**Task goal**
Please quote only the lines that start at the one with "Astrophysical observations suggest" and go on to the last line of the data, both ends kept.

[Records from a dataset]
::::::::::

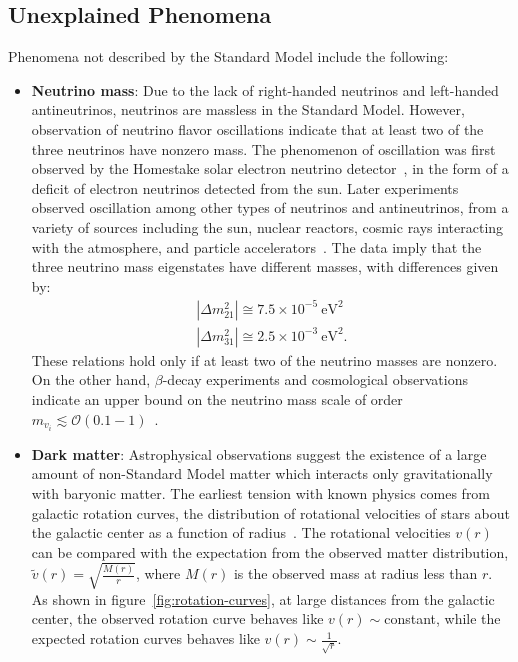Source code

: \subsection{Unexplained Phenomena}\label{sec:bsm-unexplained-phenomena}

Phenomena not described by the Standard Model include the following:

\begin{itemize}
	\item \textbf{Neutrino mass}: Due to the lack of right-handed neutrinos and left-handed antineutrinos, neutrinos are massless in the Standard Model. However, observation of neutrino flavor oscillations indicate that at least two of the three neutrinos have nonzero mass. The phenomenon of oscillation was first observed by the Homestake solar electron neutrino detector~\cite{Cleveland:1998nv}, in the form of a deficit of electron neutrinos detected from the sun. Later experiments observed oscillation among other types of neutrinos and antineutrinos, from a variety of sources including the sun, nuclear reactors, cosmic rays interacting with the atmosphere, and particle accelerators~\cite{pdg}. The data imply that the three neutrino mass eigenstates have different masses, with differences given by:
	\begin{align}\label{eqn:neutrino-mass-differences}
		|\Delta m_{21}^2| \cong 7.5\times 10^{-5}~\mbox{eV}^2 \\
		|\Delta m_{31}^2| \cong 2.5\times 10^{-3}~\mbox{eV}^2.
	\end{align}
	These relations hold only if at least two of the neutrino masses are nonzero. On the other hand, $\beta$-decay experiments and cosmological observations indicate an upper bound on the neutrino mass scale of order $m_{v_i} \lesssim \mathcal{O}(0.1-1)$~\cite{Troitzk, CMB/WMAP, Planck}.

	\item \textbf{Dark matter}: Astrophysical observations suggest the existence of a large amount of non-Standard Model matter which interacts only gravitationally with baryonic matter. The earliest tension with known physics comes from galactic rotation curves, the distribution of rotational velocities of stars about the galactic center as a function of radius~\cite{1980ApJ_238_471R}. The rotational velocities $v(r)$ can be compared with the expectation from the observed matter distribution, $\tilde{v}(r)=\sqrt{\frac{M(r)}{r}}$, where $M(r)$ is the observed mass at radius less than $r$. As shown in figure~\ref{fig:rotation-curves}, at large distances from the galactic center, the observed rotation curve behaves like $v(r)\sim$constant, while the expected rotation curves behaves like $v(r)\sim \frac{1}{\sqrt{r}}$. 


\end{itemize}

::::::::::

**Response**
	\item \textbf{Dark matter}: Astrophysical observations suggest the existence of a large amount of non-Standard Model matter which interacts only gravitationally with baryonic matter. The earliest tension with known physics comes from galactic rotation curves, the distribution of rotational velocities of stars about the galactic center as a function of radius~\cite{1980ApJ_238_471R}. The rotational velocities $v(r)$ can be compared with the expectation from the observed matter distribution, $\tilde{v}(r)=\sqrt{\frac{M(r)}{r}}$, where $M(r)$ is the observed mass at radius less than $r$. As shown in figure~\ref{fig:rotation-curves}, at large distances from the galactic center, the observed rotation curve behaves like $v(r)\sim$constant, while the expected rotation curves behaves like $v(r)\sim \frac{1}{\sqrt{r}}$. 


\end{itemize}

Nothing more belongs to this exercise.